Qalculate! – a multi-purpose cross-platform desktop calculator

Qalculate! is a very powerful and easy to use open source desktop calculator.

This utility is small and simple to use but with much power and versatility under the bonnet. Its features include customizable functions, units, arbitrary precision, plotting, and a graphical interface that uses a one-line fault-tolerant expression entry (although it supports optional traditional buttons).
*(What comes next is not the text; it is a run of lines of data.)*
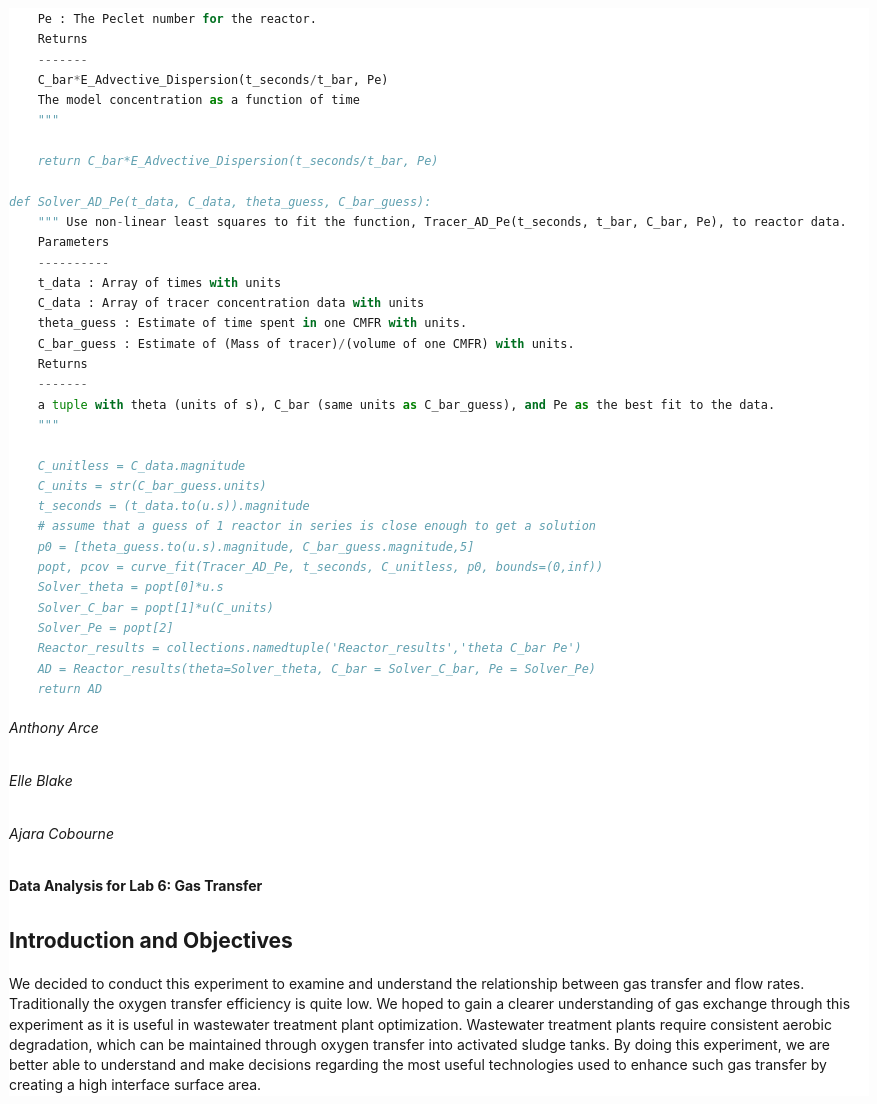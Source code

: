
 ```Python
    Pe : The Peclet number for the reactor.
    Returns
    -------
    C_bar*E_Advective_Dispersion(t_seconds/t_bar, Pe)
    The model concentration as a function of time
    """

    return C_bar*E_Advective_Dispersion(t_seconds/t_bar, Pe)

def Solver_AD_Pe(t_data, C_data, theta_guess, C_bar_guess):
    """ Use non-linear least squares to fit the function, Tracer_AD_Pe(t_seconds, t_bar, C_bar, Pe), to reactor data.
    Parameters
    ----------
    t_data : Array of times with units
    C_data : Array of tracer concentration data with units
    theta_guess : Estimate of time spent in one CMFR with units.
    C_bar_guess : Estimate of (Mass of tracer)/(volume of one CMFR) with units.
    Returns
    -------
    a tuple with theta (units of s), C_bar (same units as C_bar_guess), and Pe as the best fit to the data.
    """

    C_unitless = C_data.magnitude
    C_units = str(C_bar_guess.units)
    t_seconds = (t_data.to(u.s)).magnitude
    # assume that a guess of 1 reactor in series is close enough to get a solution
    p0 = [theta_guess.to(u.s).magnitude, C_bar_guess.magnitude,5]
    popt, pcov = curve_fit(Tracer_AD_Pe, t_seconds, C_unitless, p0, bounds=(0,inf))
    Solver_theta = popt[0]*u.s
    Solver_C_bar = popt[1]*u(C_units)
    Solver_Pe = popt[2]
    Reactor_results = collections.namedtuple('Reactor_results','theta C_bar Pe')
    AD = Reactor_results(theta=Solver_theta, C_bar = Solver_C_bar, Pe = Solver_Pe)
    return AD
```
###### Anthony Arce
###### Elle Blake
###### Ajara Cobourne

#### Data Analysis for Lab 6: Gas Transfer

## Introduction and Objectives

We decided to conduct this experiment to examine and understand the relationship between gas transfer and flow rates. Traditionally the oxygen transfer efficiency is quite low. We hoped to gain a clearer understanding of gas exchange through this experiment as it is useful in wastewater treatment plant optimization. Wastewater treatment plants require consistent aerobic degradation, which can be maintained through oxygen transfer into activated sludge tanks. By doing this experiment, we are better able to understand and make decisions regarding the most useful technologies used to enhance such gas transfer by creating a high interface surface area.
The centre of attention in Qalculate! is the expression entry. Instead of entering each number in a mathematical expression separately, you can directly write the whole expression and later modify it. Just enter an expression as you would write it on paper, press Enter and voila!

Qalculate! also has some special tools to increase efficiency, including a number base conversion dialog and a simple plotting interface.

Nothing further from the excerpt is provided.